SVVSD hires approximately 200 teachers annually, 25% of whom are typically brand new to the profession. We use video coaching to help them acclimate to the classroom and get familiar with the process of ongoing assessment. Teachers capture video of their teaching practice, upload it to the Edthena platform then share it with coaches and colleagues who provide critical feedback. Teachers get to see themselves through their own eyes. It encourages reflection. And when this happens they are able to see where they need to adjust their instruction and they make those changes on their own.

Thinking of using video with your staff? Here are three tips that have worked for us:

  • Hone in on specific skills and strategies. Focus on specific strategies and provide targeted feedback on those strategies.
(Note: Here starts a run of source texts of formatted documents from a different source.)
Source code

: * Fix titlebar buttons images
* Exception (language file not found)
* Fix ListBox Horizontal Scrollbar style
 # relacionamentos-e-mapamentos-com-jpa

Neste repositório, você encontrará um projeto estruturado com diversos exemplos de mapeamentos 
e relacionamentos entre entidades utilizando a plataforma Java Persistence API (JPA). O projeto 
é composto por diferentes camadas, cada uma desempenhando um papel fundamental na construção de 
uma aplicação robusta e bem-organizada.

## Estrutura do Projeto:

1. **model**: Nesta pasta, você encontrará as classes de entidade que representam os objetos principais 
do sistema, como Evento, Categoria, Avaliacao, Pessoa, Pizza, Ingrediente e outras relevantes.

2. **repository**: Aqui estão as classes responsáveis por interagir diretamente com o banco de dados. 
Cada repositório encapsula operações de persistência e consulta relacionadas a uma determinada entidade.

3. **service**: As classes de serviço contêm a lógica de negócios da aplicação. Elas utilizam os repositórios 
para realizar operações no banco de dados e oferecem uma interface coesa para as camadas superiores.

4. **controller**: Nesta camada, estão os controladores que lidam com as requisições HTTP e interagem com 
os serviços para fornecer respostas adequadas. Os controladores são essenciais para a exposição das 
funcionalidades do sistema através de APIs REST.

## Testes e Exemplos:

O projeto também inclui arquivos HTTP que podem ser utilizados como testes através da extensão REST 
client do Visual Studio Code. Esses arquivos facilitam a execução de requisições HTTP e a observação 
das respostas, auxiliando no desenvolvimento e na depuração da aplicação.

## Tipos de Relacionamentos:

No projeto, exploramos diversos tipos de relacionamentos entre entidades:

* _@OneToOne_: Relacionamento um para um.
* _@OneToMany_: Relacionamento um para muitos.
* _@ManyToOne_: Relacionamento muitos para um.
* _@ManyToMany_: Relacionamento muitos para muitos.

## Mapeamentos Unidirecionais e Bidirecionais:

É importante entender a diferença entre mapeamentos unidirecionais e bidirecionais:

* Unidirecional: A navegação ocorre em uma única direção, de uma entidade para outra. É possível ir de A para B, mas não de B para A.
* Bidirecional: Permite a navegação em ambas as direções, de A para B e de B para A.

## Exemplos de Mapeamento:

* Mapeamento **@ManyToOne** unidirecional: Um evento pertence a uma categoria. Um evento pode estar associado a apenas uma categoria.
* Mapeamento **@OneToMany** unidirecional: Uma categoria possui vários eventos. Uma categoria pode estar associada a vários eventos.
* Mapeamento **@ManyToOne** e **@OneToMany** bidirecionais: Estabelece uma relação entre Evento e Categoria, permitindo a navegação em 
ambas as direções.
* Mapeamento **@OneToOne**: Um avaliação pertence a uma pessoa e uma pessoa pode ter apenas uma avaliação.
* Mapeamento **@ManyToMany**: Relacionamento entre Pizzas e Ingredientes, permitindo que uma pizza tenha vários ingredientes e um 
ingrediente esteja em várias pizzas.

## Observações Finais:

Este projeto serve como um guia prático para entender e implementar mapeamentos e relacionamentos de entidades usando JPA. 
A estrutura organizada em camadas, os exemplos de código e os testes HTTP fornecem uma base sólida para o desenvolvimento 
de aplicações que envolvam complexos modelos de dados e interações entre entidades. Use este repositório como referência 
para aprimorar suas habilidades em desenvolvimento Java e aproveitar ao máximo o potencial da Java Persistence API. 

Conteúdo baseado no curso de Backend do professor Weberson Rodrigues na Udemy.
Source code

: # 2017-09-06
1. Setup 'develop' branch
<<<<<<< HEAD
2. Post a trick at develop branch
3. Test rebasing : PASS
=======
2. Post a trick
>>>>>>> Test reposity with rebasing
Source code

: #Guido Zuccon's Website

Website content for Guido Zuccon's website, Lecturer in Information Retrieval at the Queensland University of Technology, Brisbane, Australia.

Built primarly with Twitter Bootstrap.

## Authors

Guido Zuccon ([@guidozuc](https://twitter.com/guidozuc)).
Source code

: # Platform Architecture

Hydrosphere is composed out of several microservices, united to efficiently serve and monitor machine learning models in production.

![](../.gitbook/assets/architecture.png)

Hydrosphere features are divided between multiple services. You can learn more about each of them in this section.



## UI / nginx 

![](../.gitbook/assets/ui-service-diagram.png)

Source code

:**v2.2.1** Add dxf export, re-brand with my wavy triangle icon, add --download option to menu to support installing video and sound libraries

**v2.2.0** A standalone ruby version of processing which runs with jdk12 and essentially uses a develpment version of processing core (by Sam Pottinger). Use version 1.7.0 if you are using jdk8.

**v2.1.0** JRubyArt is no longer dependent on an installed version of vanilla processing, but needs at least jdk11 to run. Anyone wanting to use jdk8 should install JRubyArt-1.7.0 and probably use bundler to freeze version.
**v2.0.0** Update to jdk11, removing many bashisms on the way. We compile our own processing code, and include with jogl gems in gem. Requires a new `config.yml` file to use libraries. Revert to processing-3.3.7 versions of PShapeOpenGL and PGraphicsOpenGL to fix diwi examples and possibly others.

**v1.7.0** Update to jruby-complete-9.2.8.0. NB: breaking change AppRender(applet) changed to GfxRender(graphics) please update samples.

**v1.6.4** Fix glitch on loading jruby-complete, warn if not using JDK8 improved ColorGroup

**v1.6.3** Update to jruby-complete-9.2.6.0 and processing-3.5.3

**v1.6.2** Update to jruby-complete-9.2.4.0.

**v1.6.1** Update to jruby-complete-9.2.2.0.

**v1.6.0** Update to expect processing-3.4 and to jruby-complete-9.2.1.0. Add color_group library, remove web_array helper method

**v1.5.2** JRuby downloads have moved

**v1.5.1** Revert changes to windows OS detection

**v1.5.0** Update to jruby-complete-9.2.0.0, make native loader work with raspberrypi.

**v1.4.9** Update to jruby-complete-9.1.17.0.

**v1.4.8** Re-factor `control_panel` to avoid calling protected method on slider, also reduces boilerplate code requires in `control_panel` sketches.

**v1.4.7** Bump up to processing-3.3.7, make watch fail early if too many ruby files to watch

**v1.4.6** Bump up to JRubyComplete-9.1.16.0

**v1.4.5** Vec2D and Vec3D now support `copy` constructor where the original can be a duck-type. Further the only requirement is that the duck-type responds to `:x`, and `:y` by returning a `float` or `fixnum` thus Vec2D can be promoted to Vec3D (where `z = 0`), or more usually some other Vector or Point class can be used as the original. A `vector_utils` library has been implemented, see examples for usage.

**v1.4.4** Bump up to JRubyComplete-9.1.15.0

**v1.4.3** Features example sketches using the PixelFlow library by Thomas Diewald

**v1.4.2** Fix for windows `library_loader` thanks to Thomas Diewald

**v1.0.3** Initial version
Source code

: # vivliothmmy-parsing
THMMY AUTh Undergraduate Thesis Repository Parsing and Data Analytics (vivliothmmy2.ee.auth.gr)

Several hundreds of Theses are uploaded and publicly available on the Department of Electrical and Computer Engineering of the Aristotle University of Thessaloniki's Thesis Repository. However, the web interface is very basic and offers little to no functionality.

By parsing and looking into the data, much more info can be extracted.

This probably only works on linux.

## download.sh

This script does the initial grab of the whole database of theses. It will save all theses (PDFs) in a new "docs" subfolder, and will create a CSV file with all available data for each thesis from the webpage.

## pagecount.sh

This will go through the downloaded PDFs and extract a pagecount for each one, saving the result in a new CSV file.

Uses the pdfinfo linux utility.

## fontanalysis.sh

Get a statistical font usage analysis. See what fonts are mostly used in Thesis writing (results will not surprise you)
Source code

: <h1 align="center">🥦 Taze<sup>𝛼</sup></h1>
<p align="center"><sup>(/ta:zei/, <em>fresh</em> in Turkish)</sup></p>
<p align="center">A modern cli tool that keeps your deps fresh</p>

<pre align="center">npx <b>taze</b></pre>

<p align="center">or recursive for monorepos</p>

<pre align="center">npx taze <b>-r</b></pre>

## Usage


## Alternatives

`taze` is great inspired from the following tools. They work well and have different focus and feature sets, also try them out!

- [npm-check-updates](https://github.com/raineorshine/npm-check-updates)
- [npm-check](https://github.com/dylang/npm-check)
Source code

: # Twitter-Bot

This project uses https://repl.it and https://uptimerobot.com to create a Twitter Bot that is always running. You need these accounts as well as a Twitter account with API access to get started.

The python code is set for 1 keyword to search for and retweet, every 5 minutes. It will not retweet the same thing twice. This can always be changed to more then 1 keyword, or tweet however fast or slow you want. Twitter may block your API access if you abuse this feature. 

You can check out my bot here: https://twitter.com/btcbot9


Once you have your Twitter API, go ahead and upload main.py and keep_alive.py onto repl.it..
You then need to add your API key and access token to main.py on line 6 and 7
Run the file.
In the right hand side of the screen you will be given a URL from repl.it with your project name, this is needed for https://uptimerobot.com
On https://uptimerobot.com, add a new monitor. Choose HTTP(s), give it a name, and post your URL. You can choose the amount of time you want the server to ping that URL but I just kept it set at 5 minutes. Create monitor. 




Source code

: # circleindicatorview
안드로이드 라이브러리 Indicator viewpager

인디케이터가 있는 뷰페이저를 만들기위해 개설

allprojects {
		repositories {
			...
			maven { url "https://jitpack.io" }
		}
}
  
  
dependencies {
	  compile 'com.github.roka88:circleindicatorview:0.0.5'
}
Take increasing student engagement, for example. Rather than focus on everything taking place in the video, our coaches and teachers will watch video to specifically see how engaged students are in the learning process. They will then make comments about what they observe and discuss targeted strategies the teacher can use to increase engagement.
  • Make it collaborative. Video coaching is all about collaboration and engagement. All of our teachers and coaches play an active role in the process. Encourage your teachers to frequently observe videos of their peers and provide feedback. It is particularly beneficial for novice teachers to watch and learn from videos of their mentor teachers. 
  • Share best practices widely. Make your videos accessible to other teachers at your school and in your district. If you have a teacher who excels at leading small reading groups, share his or her videos with others looking to improve this skill. This helps to create a common language and vision across the district. 

Diane Lauer is assistant superintendent of St. Vrain Valley School District in Longmont, Colorado.